Les classifications selon les effets rencontrent leurs limites dans le fait que les catégories sont des catégories d'effets et non de substances, or une même substance peut avoir plusieurs effets différents en fonction de son dosage et les modalités de consommation.
Sommaire
Classifications selon les effets
Classification selon Lewin (1924)
En 1924, Louis Lewin (un pharmacologue allemand) décrivit et classa les psychotropes, qu'il qualifiait de poison de l'esprit, en cinq groupes en leur donnant des noms latins selon leurs effets. Cette classification était la première qui tenait compte des effets de ces produits :
- Euphorica : produits qui calment l'activité psychique en diminuant la perception des sensations : principalement les opiacés, mais aussi la coca et la cocaïne ;
- Phantastica : produits hallucinogènes d'origine végétale : peyotl, mescaline, chanvre indien, solanaceaes (datura, jusquiame) ;
- Inebriantia : produits qui induisent une dépression pouvant aller jusqu'à la perte de conscience suite à une première phase d'excitation : alcool, éther, chloroforme, protoxyde d'azote ;
- Hypnotica : produits calmants et somnifères : barbituriques, bromures, paraldéhyde, sulfonal, kava ;
- Exitantia : produits stimulants d'origine végétale qui induisent un état d'excitation sans altérer l'état de conscience : café, thé, khat, tabac, noix de kola, maté, cacao, guaraná, noix de bétel.
Cette classification, bien que claire et simple, présente ses limites dans le fait qu'elle ne classe pas les produits psychotropes récents et qu'elle ne tient pas compte du fait que l'effet peut varier selon la dose. Ainsi la cocaïne, utilisée à l'époque comme anesthésiant, est présentée comme un calmant alors que c'est un stimulant[1].
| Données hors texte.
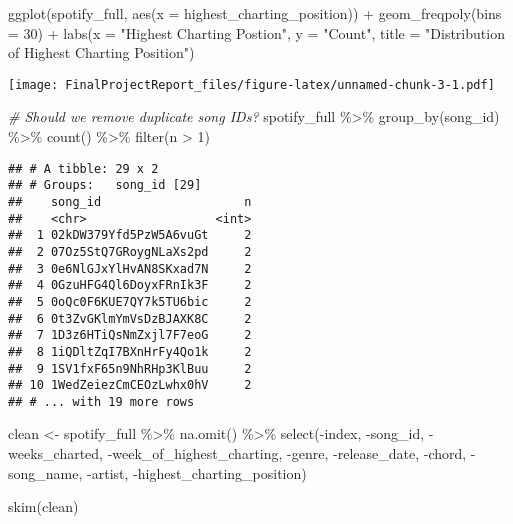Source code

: \documentclass[
]{article}
\newenvironment{Shaded}{\begin{snugshade}}{\end{snugshade}}
\newcommand{\AttributeTok}[1]{\textcolor[rgb]{0.77,0.63,0.00}{#1}}
\newcommand{\CommentTok}[1]{\textcolor[rgb]{0.56,0.35,0.01}{\textit{#1}}}
\newcommand{\DecValTok}[1]{\textcolor[rgb]{0.00,0.00,0.81}{#1}}
\newcommand{\FunctionTok}[1]{\textcolor[rgb]{0.00,0.00,0.00}{#1}}
\newcommand{\NormalTok}[1]{#1}
\newcommand{\OtherTok}[1]{\textcolor[rgb]{0.56,0.35,0.01}{#1}}
\newcommand{\SpecialCharTok}[1]{\textcolor[rgb]{0.00,0.00,0.00}{#1}}
\newcommand{\StringTok}[1]{\textcolor[rgb]{0.31,0.60,0.02}{#1}}
\begin{document}
\begin{Shaded}
\begin{Highlighting}[]
\FunctionTok{ggplot}\NormalTok{(spotify\_full, }\FunctionTok{aes}\NormalTok{(}\AttributeTok{x =}\NormalTok{ highest\_charting\_position)) }\SpecialCharTok{+}
  \FunctionTok{geom\_freqpoly}\NormalTok{(}\AttributeTok{bins =} \DecValTok{30}\NormalTok{) }\SpecialCharTok{+}
  \FunctionTok{labs}\NormalTok{(}\AttributeTok{x =} \StringTok{"Highest Charting Postion"}\NormalTok{, }\AttributeTok{y =} \StringTok{"Count"}\NormalTok{, }\AttributeTok{title =} \StringTok{"Distribution of Highest Charting Position"}\NormalTok{)}
\end{Highlighting}
\end{Shaded}

\texttt{[image: FinalProjectReport\_files/figure-latex/unnamed-chunk-3-1.pdf]}

\begin{Shaded}
\begin{Highlighting}[]
\CommentTok{\# Should we remove duplicate song IDs?}
\NormalTok{spotify\_full }\SpecialCharTok{\%\textgreater{}\%}
  \FunctionTok{group\_by}\NormalTok{(song\_id) }\SpecialCharTok{\%\textgreater{}\%}
  \FunctionTok{count}\NormalTok{() }\SpecialCharTok{\%\textgreater{}\%}
  \FunctionTok{filter}\NormalTok{(n }\SpecialCharTok{\textgreater{}} \DecValTok{1}\NormalTok{)}
\end{Highlighting}
\end{Shaded}

\begin{verbatim}
## # A tibble: 29 x 2
## # Groups:   song_id [29]
##    song_id                    n
##    <chr>                  <int>
##  1 02kDW379Yfd5PzW5A6vuGt     2
##  2 07Oz5StQ7GRoygNLaXs2pd     2
##  3 0e6NlGJxYlHvAN8SKxad7N     2
##  4 0GzuHFG4Ql6DoyxFRnIk3F     2
##  5 0oQc0F6KUE7QY7k5TU6bic     2
##  6 0t3ZvGKlmYmVsDzBJAXK8C     2
##  7 1D3z6HTiQsNmZxjl7F7eoG     2
##  8 1iQDltZqI7BXnHrFy4Qo1k     2
##  9 1SV1fxF65n9NhRHp3KlBuu     2
## 10 1WedZeiezCmCEOzLwhx0hV     2
## # ... with 19 more rows
\end{verbatim}

\begin{Shaded}
\begin{Highlighting}[]
\NormalTok{clean }\OtherTok{\textless{}{-}}\NormalTok{ spotify\_full }\SpecialCharTok{\%\textgreater{}\%}
  \FunctionTok{na.omit}\NormalTok{() }\SpecialCharTok{\%\textgreater{}\%}
  \FunctionTok{select}\NormalTok{(}\SpecialCharTok{{-}}\NormalTok{index, }\SpecialCharTok{{-}}\NormalTok{song\_id, }\SpecialCharTok{{-}}\NormalTok{weeks\_charted, }\SpecialCharTok{{-}}\NormalTok{week\_of\_highest\_charting, }\SpecialCharTok{{-}}\NormalTok{genre, }
         \SpecialCharTok{{-}}\NormalTok{release\_date, }\SpecialCharTok{{-}}\NormalTok{chord, }\SpecialCharTok{{-}}\NormalTok{song\_name, }\SpecialCharTok{{-}}\NormalTok{artist, }\SpecialCharTok{{-}}\NormalTok{highest\_charting\_position)}

\FunctionTok{skim}\NormalTok{(clean)}
\end{Highlighting}
\end{Shaded}
\end{document}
Classification selon Delay et Deniker (1957)
En 1957, Jean Delay (un psychiatre français) a élaboré avec son assistant Pierre Deniker une classification des drogues qui sera validée par le congrès mondial de psychiatrie en 1961. Cette classification distingue les substances psychotropes en fonction de leur activité sur le système nerveux central (SNC) :
- Les psycholeptiques ou sédatifs psychiques, ralentissant l'activité du système nerveux, comprennent :
- les nooleptiques tels que les hypnotiques (barbituriques) ;
- les thymoleptiques tels que les neuroleptiques ;
- les régulateurs de l'humeur tels que les sels de lithium ;
- les psycholeptiques divers tels que les tranquillisants (anxiolytiques), les sédatifs classiques (benzodiazépines) et les antiépileptiques ;
- Les psychoanaleptiques ou excitants psychiques, accélèrant l'activité du système nerveux, comprennent :
- les nooanaleptiques tels que les stimulants de la vigilance (amphétamines) ;
- les thymoanaleptiques antidépresseurs tels que les stimulants de l'humeur (antidépresseurs) ;
- les stimulants divers tels que le khat et la caféine ;
- Les psychodysleptiques ou perturbateurs psychiques, perturbant l'activité du système nerveux, comprennent :
- les hallucinogènes (mescaline, peyotl, kétamine, phencyclidine, LSD) ;
- les stupéfiants (morphine, héroïne, opium) ;
- l'alcool et ses dérivés ( Jeu et dependance ... )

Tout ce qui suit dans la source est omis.